As a surfer, Elliott said, “you’d almost rather not know”.
However, he said: “I know that there would be mums... that would be grateful to understand the movement of these animals when their kids go swimming.”
“It’s not about the fact the sharks are going to do anything, it’s about the fact that this information is available and if I didn’t share it, and God forbid something happened, that would’ve been the wrong thing to do.”
Elliott said it was important to be aware of these animals to avoid “adverse” situations.
“We’re sharing the water with these animals and this is an example of where this shark is just doing what a shark does... they hunt fish.”
Asked if Daisy was likely to stay in Mount Maunganui or move on, Elliott said: “It’s the beauty of the science - it’s all the unknown.
“This is the first time we’ve ever tagged sharks in this region - it’s some of the first data we’ve got from great whites in the North Island.”
Over time and as more sharks were tagged, the app would reveal “actual habitat hotspots for these animals which is great for us to calibrate our recreation against”.

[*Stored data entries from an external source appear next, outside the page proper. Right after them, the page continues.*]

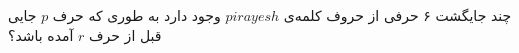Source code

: \p
چند جایگشت ۶ حرفی از حروف کلمه‌ی $pirayesh$
وجود دارد به طوری که 
حرف $p$ 
جایی قبل از حرف $r$ 
آمده باشد؟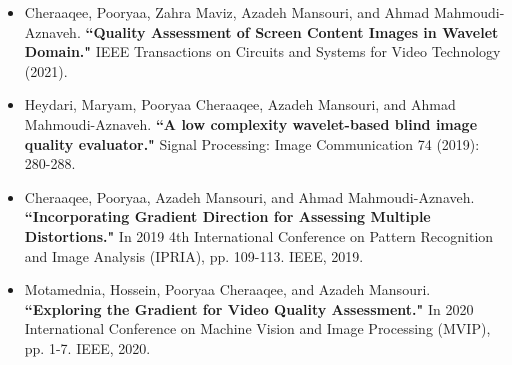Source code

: \documentclass[10pt,a4paper]{altacv}
\begin{document}
\begin{itemize}
		\item Cheraaqee, Pooryaa, Zahra Maviz, Azadeh Mansouri, and Ahmad Mahmoudi-Aznaveh. \textbf{``Quality Assessment of Screen Content Images in Wavelet Domain."} IEEE Transactions on Circuits and Systems for Video Technology (2021).

		\item Heydari, Maryam, Pooryaa Cheraaqee, Azadeh Mansouri, and Ahmad Mahmoudi-Aznaveh. \textbf{``A low complexity wavelet-based blind image quality evaluator."} Signal Processing: Image Communication 74 (2019): 280-288.

		\item Cheraaqee, Pooryaa, Azadeh Mansouri, and Ahmad Mahmoudi-Aznaveh. \textbf{``Incorporating Gradient Direction for Assessing Multiple Distortions."} In 2019 4th International Conference on Pattern Recognition and Image Analysis (IPRIA), pp. 109-113. IEEE, 2019.

		\item Motamednia, Hossein, Pooryaa Cheraaqee, and Azadeh Mansouri. \textbf{``Exploring the Gradient for Video Quality Assessment."} In 2020 International Conference on Machine Vision and Image Processing (MVIP), pp. 1-7. IEEE, 2020.

  
  \end{itemize}

\clearpage
\end{document}
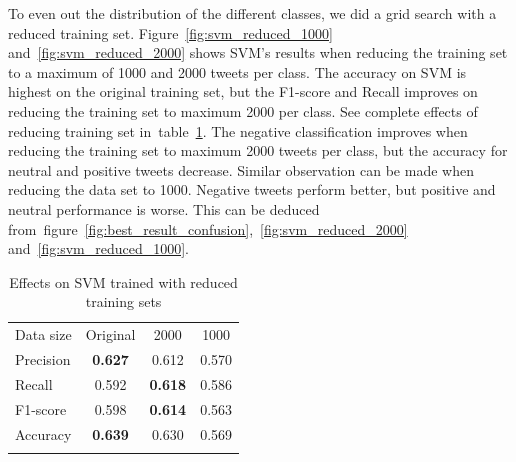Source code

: To even out the distribution of the different classes, we did a grid search with a reduced training set. Figure~\ref{fig:svm_reduced_1000} and~\ref{fig:svm_reduced_2000} shows SVM's results when reducing the training set to a maximum of 1000 and 2000 tweets per class. The accuracy on SVM is highest on the original training set, but the F1-score and Recall improves on reducing the training set to maximum 2000 per class. See complete effects of reducing training set in~table~\ref{tab:svm_reduced}. The negative classification improves when reducing the training set to maximum 2000 tweets per class, but the accuracy for neutral and positive tweets decrease. Similar observation can be made when reducing the data set to 1000. Negative tweets perform better, but positive and neutral performance is worse. This can be deduced from~figure~\ref{fig:best_result_confusion},~\ref{fig:svm_reduced_2000} and~\ref{fig:svm_reduced_1000}.


\begin{table}[!htb]
	\centering
	\begin{tabular}{l|ccc} 
	\noalign{\smallskip}\hline\noalign{\smallskip}
	Data size  & Original       & 2000   & 1000 \\
	\noalign{\smallskip}\hline\noalign{\smallskip}
	Precision  & {\bf 0.627}  & 0.612 & 0.570 \\
	Recall       & 0.592  & \textbf{0.618} & 0.586 \\
	F1-score  & 0.598  & \textbf{0.614} & 0.563 \\
	Accuracy & {\bf 0.639}  & 0.630 & 0.569 \\
	\noalign{\smallskip}\hline\noalign{\smallskip}
	\end{tabular}
	\caption{Effects on SVM trained with reduced training sets}
	\label{tab:svm_reduced}
\end{table}


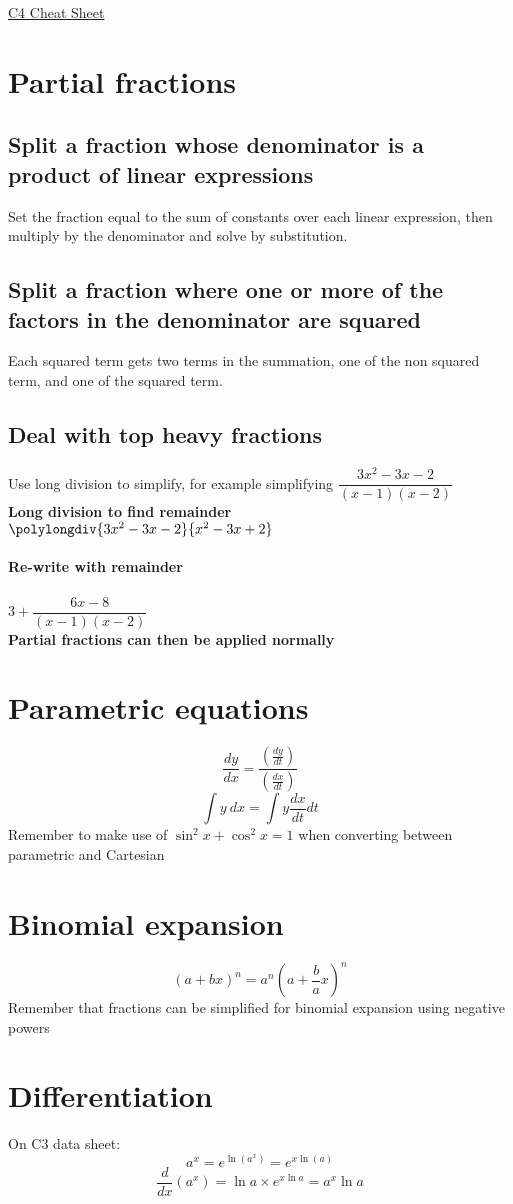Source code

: \documentclass{article}[18pt]
\begin{document}
\begin{center}
\underline{\huge C4 Cheat Sheet}
\end{center}
\section{Partial fractions}
\subsection{Split a fraction whose denominator is a product of linear expressions}
Set the fraction equal to the sum of constants over each linear expression, then multiply by the denominator and solve by substitution.
\subsection{Split a fraction where one or more of the factors in the denominator are squared}
Each squared term gets two terms in the summation, one of the non squared term, and one of the squared term.
\subsection{Deal with top heavy fractions}
Use long division to simplify, for example simplifying $\dfrac{3x^2-3x-2}{(x-1)(x-2)}$\\
\textbf{Long division to find remainder}\\
$\polylongdiv{3x^2-3x-2}{x^2-3x+2}$\\
\\
\textbf{Re-write with remainder}\\
\\
$3+\dfrac{6x-8}{(x-1)(x-2)}$\\
\textbf{Partial fractions can then be applied normally}
\section{Parametric equations}
$$\frac{dy}{dx}=\frac{(\frac{dy}{dt})}{(\frac{dx}{dt})}$$
$$\int y \ dx=\int y\frac{dx}{dt}dt$$
Remember to make use of $\sin^2x+\cos^2x=1$ when converting between parametric and Cartesian
\section{Binomial expansion}
$$(a+bx)^n=a^n(a+\frac{b}{a}x)^n$$
Remember that fractions can be simplified for binomial expansion using negative powers
\section{Differentiation}
On C3 data sheet:
$$a^x=e^{\ln(a^x)}=e^{x\ln(a)}$$
$$\frac{d}{dx}(a^x)=\ln a\times e^{x\ln a}=a^x\ln a$$
\end{document}
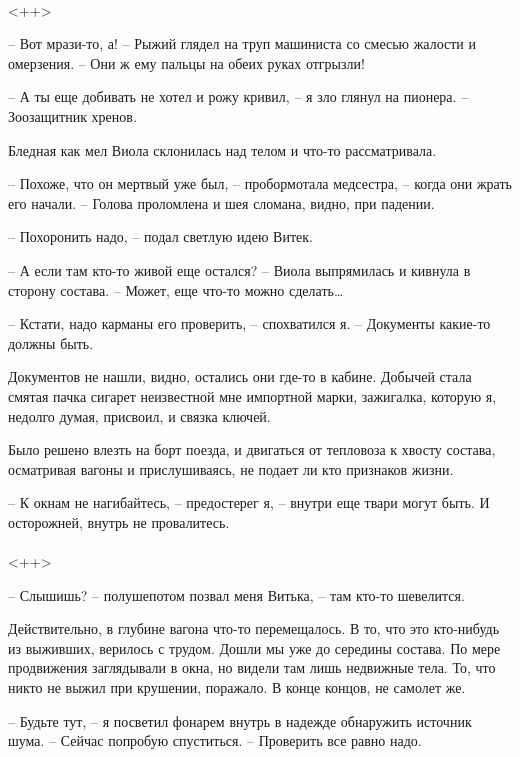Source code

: \documentclass[a4paper]{book}
\begin{document}
\paragraph{}<++>

-- Вот мрази-то, а! -- Рыжий глядел на труп машиниста со смесью жалости и омерзения. -- Они ж ему пальцы на обеих руках отгрызли!

-- А ты еще добивать не хотел и рожу кривил, -- я зло глянул на пионера. -- Зоозащитник хренов. 

Бледная как мел Виола склонилась над телом и что-то рассматривала. 

-- Похоже, что он мертвый уже был, -- пробормотала медсестра, -- когда они жрать его начали. -- Голова проломлена и шея сломана, видно, при падении. 

-- Похоронить  надо, -- подал светлую идею Витек.

-- А если там кто-то живой еще остался? -- Виола выпрямилась и кивнула в сторону состава. -- Может, еще что-то можно сделать\ldots

-- Кстати, надо карманы его проверить, -- спохватился я. -- Документы какие-то должны быть. 

Документов не нашли, видно, остались они где-то в кабине. Добычей стала смятая пачка сигарет неизвестной мне импортной марки, зажигалка, которую я, недолго думая, присвоил, и связка ключей. 

Было решено влезть на борт поезда, и двигаться от тепловоза к хвосту состава, осматривая вагоны и прислушиваясь, не подает ли кто признаков жизни.

-- К окнам не нагибайтесь, -- предостерег я, -- внутри еще твари могут быть. И осторожней, внутрь не провалитесь.

\paragraph{}<++>

-- Слышишь? -- полушепотом позвал меня Витька, -- там кто-то шевелится.

Действительно, в глубине вагона что-то перемещалось. В то, что это кто-нибудь из выживших, верилось с трудом. Дошли мы уже до середины состава. По мере продвижения заглядывали в окна, но видели там лишь недвижные тела. То, что никто не выжил при крушении, поражало. В конце концов, не самолет же.

-- Будьте тут, -- я посветил фонарем внутрь в надежде обнаружить источник шума. -- Сейчас попробую спуститься. --  Проверить все равно надо.
\end{document}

It would also help focus on conservation efforts, he said.
According to the app website, the location accuracy of the tracked sharks ranged from 250 metres to several kilometres, depending on how long the tag was above water. The longer it was out, the more accurate the fix from satellites.
This meant sharks could sometimes appear to be on land in the app.
Eastern region Surf Lifesaving manager Chaz Gibbons-Campbell said lifeguards were monitoring the app and had been getting a lot of questions from swimmers about Daisy.
However, he said: “It’s not our app.”
He said lifeguards had made a few shark sightings along Western Bay beaches this summer.
In November, the Coroner recommended more research and monitoring of great white sharks after Marlow’s death.
The 19-year-old died after being bitten by a great white shark at the southern Bowentown end of Waihī Beach on January 6, 2021.
The coroner’s report, released in November, said attacks by great white sharks were rare but almost always fatal.